Face à elle, Benoit Magimel est le collaborateur parfait, capable de se coucher devant l’Occupant, comme de soutenir cette auteure qui la fascine et dont il est amoureux. Très à l’aise en costumes d’époque, Benoit Magimel joue aussi avec flegme l’amant désabusé qui fume cigarette sur cigarette et soutient celle qu’il aime sans oublier son compagnon d’armes. Même si la déportation attend le compagnon de Marguerite Duras qui survivra de justesse aux conditions de vie terribles.Pour restituer le climat d’une époque, Emmanuel Finkiel a fait un minutieux travail de recherche, s’est inspiré de Monsieur Klein,  et,  avec son chef opérateur, il a beaucoup ausculté les photos en couleurs d’André Zucca, « ces photos en couleur de l’Occupation, faites avec une pellicule peu sensible qui donne des couleurs très contrastées et saturées, avec des noirs et des rouges très marqués. » Pour autant, il évite bien des clichés sur l’époque et son film semble très vraisemblable.
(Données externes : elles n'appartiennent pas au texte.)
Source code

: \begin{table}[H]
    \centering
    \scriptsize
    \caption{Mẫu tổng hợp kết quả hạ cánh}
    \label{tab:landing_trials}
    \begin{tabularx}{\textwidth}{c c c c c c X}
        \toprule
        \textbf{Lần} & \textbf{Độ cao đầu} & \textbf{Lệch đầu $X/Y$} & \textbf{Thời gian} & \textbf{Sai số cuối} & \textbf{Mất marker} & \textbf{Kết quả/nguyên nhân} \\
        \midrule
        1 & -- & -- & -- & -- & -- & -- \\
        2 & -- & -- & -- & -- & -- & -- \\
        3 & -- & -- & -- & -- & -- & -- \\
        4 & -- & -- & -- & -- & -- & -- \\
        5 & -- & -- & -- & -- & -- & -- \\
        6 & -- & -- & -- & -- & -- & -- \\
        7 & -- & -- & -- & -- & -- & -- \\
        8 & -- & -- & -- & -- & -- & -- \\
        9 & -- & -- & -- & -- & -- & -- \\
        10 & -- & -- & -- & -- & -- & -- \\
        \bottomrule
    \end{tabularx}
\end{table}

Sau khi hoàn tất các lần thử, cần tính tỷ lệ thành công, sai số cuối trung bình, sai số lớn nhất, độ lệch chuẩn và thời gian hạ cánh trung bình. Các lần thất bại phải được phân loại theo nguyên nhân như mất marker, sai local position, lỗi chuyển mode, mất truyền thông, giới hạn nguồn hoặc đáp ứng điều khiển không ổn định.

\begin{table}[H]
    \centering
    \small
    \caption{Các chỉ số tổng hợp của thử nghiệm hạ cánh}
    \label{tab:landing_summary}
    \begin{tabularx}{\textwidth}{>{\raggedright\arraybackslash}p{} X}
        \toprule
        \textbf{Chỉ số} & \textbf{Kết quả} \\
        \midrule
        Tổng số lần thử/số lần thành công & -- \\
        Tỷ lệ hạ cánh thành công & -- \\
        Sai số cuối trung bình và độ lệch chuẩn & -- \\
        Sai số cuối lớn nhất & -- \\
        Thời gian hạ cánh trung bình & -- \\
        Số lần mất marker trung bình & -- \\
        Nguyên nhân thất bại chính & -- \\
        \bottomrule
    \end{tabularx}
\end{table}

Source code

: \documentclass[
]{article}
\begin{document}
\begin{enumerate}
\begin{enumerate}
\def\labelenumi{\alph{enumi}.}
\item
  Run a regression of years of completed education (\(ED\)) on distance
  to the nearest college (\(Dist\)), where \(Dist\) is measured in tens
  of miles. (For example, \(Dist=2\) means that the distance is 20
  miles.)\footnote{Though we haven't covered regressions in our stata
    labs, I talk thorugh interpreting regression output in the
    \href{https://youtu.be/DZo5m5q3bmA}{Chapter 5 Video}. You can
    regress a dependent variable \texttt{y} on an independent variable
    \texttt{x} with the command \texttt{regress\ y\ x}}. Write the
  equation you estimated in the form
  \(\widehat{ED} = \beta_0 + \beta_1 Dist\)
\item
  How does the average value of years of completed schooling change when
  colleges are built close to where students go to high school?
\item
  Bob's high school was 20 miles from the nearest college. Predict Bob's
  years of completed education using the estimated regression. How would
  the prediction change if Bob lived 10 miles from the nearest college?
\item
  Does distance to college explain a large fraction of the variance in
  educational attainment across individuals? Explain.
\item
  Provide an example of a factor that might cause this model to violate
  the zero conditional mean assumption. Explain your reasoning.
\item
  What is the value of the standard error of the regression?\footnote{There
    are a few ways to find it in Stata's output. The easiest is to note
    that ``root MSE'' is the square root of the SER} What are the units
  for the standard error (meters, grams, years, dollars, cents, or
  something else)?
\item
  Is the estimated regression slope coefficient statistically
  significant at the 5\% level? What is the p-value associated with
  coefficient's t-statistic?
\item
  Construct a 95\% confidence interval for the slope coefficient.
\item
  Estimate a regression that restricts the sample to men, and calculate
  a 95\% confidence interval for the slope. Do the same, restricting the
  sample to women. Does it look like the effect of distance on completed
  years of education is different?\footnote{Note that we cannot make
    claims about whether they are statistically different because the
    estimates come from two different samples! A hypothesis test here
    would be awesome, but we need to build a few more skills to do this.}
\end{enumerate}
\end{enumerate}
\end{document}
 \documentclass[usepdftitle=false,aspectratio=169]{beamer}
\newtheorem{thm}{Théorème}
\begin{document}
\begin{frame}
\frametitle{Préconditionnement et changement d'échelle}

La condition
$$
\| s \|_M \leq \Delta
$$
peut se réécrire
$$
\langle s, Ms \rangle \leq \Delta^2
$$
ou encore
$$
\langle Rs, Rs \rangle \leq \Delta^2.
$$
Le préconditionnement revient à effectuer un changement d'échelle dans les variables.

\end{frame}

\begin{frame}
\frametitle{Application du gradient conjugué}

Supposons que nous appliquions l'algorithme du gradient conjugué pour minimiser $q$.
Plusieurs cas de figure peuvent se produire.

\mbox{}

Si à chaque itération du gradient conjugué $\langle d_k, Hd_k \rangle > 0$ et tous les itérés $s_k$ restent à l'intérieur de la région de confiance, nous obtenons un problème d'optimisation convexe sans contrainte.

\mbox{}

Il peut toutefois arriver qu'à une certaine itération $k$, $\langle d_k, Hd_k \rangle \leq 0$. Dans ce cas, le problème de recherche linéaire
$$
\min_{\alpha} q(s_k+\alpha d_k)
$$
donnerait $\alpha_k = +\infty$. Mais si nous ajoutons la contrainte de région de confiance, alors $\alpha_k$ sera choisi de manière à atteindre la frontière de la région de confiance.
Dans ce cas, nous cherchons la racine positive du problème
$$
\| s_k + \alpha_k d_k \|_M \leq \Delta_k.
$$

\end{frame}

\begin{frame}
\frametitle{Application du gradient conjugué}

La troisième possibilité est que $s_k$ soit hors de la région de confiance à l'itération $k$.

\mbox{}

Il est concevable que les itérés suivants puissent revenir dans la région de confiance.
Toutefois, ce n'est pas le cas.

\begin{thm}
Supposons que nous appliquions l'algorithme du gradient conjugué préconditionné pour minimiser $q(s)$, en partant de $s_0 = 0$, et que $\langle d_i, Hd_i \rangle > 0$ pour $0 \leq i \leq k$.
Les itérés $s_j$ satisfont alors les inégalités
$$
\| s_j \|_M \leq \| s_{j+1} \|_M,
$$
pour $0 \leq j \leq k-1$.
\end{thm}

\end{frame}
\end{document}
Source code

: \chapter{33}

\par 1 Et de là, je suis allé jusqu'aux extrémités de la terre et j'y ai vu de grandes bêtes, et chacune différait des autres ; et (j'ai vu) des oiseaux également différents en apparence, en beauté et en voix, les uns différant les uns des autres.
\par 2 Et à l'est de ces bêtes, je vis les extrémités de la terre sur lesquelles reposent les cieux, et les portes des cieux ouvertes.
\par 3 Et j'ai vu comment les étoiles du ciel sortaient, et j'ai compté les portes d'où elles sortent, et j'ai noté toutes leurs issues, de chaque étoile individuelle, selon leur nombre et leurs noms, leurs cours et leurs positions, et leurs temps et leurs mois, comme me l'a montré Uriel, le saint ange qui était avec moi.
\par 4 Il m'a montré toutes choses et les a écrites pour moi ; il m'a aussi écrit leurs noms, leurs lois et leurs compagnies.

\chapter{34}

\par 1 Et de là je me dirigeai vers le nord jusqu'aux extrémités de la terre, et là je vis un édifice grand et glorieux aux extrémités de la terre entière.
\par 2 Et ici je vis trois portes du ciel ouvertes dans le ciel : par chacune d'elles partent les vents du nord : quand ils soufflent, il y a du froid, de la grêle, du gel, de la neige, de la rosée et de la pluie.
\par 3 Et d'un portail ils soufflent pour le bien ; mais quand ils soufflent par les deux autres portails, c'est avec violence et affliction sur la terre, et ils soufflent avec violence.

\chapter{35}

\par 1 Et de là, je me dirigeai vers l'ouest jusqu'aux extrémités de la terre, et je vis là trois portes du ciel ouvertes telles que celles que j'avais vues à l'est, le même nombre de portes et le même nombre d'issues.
Il évite aussi le piège du pathos en ne montrant que ponctuellement des déportés de retour des camps ou en montrant, à la fin,  Robert Antelme flou ce qui permet à l’imagination de chaque spectateur d’imaginer le pire.

Le résultat est un film émouvant même si la transposition de l’écrit à l’image n’évite pas certaines longueurs et certains pièges de la voix off qui lit le manuscrit de Duras d’une voix parfois un peu atone. Enfin, le choix d’accords discordants d’instruments à cordes pour soutenir les séquences où Marguerite Duras est en plein désarroi  manque vraiment de légèreté. A quoi bon surligner musicalement quand le jeu des comédiens suffit amplement à faire passer les émotions ?

Mais, cette Douleur reste une histoire d’une belle sensibilité et qui décrit parfaitement les tiraillements intimes de la romancière.